Have you heard of Joseph Kony? You’re reading a blog on the Internet, aren’t you? Then of course you have. For the three of you who are somehow reading this scrawled on the wall underneath the rock you call home, I’ll break it down for you quick: Joseph Kony is a bad dude from Uganda. He abducts and conscripts children into his own personal army. He’s pretty much a monster and he should probably be stopped; that much is straight forward. When a video about Kony by the charity Invisible Children blew up though, things got really complicated and have really shone a light on this weird, weird thing that is Internet Activism.

So, we can all agree that Kony is a bad dude and he should be stopped, right? That’s about where the agreement ends. What can we, as average citizens, do about this bad dude? A few things: donate to a charity, lobby government officials or whoever else might have the power to do something about it, or — and this is the annoying crux of Internet Activism —  “raise awareness.
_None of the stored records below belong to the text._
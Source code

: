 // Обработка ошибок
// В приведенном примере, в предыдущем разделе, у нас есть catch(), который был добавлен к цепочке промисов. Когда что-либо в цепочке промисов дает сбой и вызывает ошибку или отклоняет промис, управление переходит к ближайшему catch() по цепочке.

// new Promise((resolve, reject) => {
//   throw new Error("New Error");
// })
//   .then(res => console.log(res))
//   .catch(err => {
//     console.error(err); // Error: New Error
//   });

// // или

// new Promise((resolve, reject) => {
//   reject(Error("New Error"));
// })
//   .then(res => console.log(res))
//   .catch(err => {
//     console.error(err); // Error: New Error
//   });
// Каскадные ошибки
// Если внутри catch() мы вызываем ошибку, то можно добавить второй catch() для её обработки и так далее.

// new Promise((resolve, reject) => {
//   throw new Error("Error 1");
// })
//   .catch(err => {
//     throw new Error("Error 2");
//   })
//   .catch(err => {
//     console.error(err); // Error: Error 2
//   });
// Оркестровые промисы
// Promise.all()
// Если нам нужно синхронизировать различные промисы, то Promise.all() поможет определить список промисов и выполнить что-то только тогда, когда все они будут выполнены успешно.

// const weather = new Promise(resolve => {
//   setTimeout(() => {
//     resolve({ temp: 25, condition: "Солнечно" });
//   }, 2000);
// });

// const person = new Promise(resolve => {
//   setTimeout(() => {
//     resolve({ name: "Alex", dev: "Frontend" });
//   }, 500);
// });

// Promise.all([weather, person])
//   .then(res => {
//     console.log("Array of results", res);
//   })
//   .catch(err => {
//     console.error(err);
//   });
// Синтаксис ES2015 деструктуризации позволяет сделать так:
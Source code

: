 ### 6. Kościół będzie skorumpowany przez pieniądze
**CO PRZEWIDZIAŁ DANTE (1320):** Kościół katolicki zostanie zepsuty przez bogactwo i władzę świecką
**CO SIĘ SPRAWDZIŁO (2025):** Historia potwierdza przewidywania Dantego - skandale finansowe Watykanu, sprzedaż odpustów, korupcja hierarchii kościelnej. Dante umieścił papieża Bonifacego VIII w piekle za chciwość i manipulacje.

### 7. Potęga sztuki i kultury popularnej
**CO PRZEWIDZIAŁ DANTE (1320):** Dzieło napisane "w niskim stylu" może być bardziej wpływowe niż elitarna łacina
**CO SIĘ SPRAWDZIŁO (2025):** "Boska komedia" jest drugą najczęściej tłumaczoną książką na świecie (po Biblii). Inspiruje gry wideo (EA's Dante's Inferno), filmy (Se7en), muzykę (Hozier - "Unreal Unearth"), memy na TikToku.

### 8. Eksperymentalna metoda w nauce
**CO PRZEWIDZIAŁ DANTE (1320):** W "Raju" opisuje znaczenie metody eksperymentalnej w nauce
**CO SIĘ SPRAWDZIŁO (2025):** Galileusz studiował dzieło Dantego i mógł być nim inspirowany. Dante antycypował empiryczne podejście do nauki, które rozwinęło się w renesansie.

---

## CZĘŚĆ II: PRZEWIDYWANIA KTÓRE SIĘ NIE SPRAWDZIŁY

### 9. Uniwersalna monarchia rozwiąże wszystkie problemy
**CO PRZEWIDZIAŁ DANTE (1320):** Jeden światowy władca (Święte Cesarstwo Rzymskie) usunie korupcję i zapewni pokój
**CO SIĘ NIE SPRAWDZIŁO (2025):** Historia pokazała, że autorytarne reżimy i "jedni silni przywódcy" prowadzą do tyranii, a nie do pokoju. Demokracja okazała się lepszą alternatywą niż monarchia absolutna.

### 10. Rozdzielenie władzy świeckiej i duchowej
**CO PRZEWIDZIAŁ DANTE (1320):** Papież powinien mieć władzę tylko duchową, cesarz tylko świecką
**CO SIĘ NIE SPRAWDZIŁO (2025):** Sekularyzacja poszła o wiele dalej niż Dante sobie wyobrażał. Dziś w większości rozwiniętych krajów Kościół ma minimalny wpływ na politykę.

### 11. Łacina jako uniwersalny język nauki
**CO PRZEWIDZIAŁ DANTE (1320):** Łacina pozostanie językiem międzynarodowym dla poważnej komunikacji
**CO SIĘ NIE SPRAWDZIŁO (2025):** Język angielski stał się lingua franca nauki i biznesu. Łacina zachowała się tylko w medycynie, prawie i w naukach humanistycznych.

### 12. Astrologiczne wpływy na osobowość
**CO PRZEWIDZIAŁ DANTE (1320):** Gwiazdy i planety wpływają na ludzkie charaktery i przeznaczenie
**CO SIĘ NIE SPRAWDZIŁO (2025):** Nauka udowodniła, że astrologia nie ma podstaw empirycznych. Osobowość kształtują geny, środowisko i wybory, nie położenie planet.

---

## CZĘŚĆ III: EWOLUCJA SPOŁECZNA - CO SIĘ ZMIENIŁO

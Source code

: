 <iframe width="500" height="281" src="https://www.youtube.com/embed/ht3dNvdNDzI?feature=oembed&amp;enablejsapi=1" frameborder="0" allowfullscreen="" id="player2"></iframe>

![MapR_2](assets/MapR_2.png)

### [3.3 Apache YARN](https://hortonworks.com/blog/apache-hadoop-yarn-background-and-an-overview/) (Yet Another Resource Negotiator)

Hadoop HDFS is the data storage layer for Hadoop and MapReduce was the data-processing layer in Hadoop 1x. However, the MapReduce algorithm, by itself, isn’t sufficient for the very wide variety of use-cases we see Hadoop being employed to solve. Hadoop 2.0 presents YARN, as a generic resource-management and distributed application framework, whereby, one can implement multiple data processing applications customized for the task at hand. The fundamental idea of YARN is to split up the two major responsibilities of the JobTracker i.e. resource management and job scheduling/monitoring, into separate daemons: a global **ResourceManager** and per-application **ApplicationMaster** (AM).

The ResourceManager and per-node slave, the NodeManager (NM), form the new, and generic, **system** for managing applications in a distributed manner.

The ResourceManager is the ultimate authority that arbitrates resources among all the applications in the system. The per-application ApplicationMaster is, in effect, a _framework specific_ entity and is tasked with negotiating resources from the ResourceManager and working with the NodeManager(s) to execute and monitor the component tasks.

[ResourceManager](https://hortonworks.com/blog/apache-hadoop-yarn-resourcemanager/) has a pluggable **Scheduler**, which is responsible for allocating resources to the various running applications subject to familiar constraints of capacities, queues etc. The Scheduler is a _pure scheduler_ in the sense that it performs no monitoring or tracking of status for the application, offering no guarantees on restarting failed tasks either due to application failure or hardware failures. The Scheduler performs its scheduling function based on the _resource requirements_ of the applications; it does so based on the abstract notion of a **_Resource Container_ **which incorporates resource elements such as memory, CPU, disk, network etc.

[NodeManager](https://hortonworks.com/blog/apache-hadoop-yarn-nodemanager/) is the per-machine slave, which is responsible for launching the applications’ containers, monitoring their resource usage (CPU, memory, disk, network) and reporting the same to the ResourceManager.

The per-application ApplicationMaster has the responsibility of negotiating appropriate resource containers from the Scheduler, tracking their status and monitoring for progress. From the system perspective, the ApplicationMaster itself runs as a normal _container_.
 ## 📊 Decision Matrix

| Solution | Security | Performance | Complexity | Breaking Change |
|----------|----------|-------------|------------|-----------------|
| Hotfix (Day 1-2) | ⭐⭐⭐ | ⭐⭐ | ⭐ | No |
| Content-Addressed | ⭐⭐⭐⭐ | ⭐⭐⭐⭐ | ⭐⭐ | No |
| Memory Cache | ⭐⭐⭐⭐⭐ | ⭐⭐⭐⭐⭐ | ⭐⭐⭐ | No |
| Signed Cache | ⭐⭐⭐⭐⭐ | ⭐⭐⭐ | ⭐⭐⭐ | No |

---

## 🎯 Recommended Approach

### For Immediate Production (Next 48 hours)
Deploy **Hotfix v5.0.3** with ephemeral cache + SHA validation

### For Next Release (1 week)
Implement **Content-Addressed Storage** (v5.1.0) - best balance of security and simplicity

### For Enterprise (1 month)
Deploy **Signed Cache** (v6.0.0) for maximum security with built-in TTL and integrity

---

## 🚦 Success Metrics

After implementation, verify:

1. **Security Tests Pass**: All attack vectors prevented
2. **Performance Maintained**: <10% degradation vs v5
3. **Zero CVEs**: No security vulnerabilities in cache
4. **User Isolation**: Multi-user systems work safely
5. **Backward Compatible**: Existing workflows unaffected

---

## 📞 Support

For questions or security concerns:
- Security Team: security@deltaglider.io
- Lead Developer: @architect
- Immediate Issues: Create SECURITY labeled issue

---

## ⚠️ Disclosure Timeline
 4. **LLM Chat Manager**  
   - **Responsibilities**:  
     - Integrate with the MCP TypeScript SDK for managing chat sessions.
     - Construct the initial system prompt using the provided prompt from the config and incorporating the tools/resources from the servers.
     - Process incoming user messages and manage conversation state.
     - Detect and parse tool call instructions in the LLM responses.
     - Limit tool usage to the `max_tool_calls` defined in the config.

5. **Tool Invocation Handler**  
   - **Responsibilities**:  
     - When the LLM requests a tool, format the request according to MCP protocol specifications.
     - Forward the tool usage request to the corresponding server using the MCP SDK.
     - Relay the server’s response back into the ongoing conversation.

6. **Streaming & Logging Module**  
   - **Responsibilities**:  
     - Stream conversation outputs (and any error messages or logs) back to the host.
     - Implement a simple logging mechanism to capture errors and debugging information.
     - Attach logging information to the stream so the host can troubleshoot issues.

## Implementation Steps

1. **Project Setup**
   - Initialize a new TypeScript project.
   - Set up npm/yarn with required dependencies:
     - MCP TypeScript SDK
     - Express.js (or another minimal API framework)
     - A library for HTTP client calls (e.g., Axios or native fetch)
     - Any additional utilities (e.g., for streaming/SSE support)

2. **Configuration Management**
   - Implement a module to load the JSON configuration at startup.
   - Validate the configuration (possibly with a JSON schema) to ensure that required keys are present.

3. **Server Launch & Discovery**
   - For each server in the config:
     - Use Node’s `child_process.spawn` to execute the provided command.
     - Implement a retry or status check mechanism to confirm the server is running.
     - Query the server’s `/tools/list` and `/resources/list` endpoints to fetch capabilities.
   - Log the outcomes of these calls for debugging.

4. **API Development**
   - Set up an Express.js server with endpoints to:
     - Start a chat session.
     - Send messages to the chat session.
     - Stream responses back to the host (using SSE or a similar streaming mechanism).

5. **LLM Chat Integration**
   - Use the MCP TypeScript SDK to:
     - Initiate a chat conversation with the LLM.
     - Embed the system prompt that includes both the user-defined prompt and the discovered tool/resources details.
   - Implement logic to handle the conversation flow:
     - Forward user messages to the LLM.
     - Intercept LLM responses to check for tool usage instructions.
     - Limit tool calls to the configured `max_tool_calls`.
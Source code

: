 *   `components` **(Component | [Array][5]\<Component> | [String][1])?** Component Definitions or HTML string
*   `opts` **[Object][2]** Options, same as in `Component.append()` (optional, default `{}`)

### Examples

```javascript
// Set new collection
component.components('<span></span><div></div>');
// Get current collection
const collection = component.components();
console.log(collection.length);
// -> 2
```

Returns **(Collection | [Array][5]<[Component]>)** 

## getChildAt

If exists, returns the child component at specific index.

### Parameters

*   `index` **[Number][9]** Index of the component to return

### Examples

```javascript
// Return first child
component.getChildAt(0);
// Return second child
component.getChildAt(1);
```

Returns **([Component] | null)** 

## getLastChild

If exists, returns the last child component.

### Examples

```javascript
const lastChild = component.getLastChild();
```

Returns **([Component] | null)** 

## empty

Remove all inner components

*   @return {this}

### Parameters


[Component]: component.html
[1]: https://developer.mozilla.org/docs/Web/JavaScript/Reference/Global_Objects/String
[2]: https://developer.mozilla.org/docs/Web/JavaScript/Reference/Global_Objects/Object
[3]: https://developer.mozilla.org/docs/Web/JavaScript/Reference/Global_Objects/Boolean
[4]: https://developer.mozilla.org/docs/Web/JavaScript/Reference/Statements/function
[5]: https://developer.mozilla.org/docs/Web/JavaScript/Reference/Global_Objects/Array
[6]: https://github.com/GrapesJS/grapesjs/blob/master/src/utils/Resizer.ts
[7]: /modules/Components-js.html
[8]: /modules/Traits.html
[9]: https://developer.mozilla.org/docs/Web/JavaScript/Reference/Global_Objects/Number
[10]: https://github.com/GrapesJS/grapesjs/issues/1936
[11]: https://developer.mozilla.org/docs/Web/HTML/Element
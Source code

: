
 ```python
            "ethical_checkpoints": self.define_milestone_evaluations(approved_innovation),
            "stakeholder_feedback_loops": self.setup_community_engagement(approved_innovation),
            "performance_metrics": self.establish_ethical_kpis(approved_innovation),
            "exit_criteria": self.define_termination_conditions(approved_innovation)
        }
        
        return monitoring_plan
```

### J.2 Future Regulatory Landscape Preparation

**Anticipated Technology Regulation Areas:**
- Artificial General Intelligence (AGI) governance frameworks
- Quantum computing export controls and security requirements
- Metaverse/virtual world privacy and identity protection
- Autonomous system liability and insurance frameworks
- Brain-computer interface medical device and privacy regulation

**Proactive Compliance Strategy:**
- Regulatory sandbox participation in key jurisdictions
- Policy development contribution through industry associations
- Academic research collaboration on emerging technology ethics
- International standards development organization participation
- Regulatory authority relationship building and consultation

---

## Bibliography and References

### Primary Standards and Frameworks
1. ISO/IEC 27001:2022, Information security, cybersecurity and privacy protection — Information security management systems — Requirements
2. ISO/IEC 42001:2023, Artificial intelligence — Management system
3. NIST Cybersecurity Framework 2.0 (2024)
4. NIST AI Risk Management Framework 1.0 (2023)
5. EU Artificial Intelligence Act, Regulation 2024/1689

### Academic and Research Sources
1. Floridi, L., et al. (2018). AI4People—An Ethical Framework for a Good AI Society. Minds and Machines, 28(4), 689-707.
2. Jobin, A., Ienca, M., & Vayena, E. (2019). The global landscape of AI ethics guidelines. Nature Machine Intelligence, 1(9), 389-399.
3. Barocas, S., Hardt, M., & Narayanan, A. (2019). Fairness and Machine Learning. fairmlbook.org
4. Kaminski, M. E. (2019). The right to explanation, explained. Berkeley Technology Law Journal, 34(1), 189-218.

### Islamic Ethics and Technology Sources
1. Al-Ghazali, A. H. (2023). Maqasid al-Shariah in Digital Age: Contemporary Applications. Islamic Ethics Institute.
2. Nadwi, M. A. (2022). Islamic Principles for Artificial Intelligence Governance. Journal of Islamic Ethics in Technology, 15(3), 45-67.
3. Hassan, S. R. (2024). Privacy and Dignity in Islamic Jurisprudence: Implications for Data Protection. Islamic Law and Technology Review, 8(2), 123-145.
So let’s go in order here. The first option is to donate to charity. It’s a lot more complicated than it sounds. Obviously, the charity that created this video, Invisible Children, would have you donate to them. There’s been some backlash about whether Invisible Children is a “good charity” or not. I could probably go on about this all day. Suffice it to say that some people are raising questions as to how much of donations to Invisible Children go to the cause. Invisible Children has its own retorts, there are an awful lot of charities out there, and everyone is busy “raising awareness” of any number of these points. It’s practically impossible to figure out which way is up, and if you do, good luck getting anyone to pay attention to you among all the awareness that’s being raised.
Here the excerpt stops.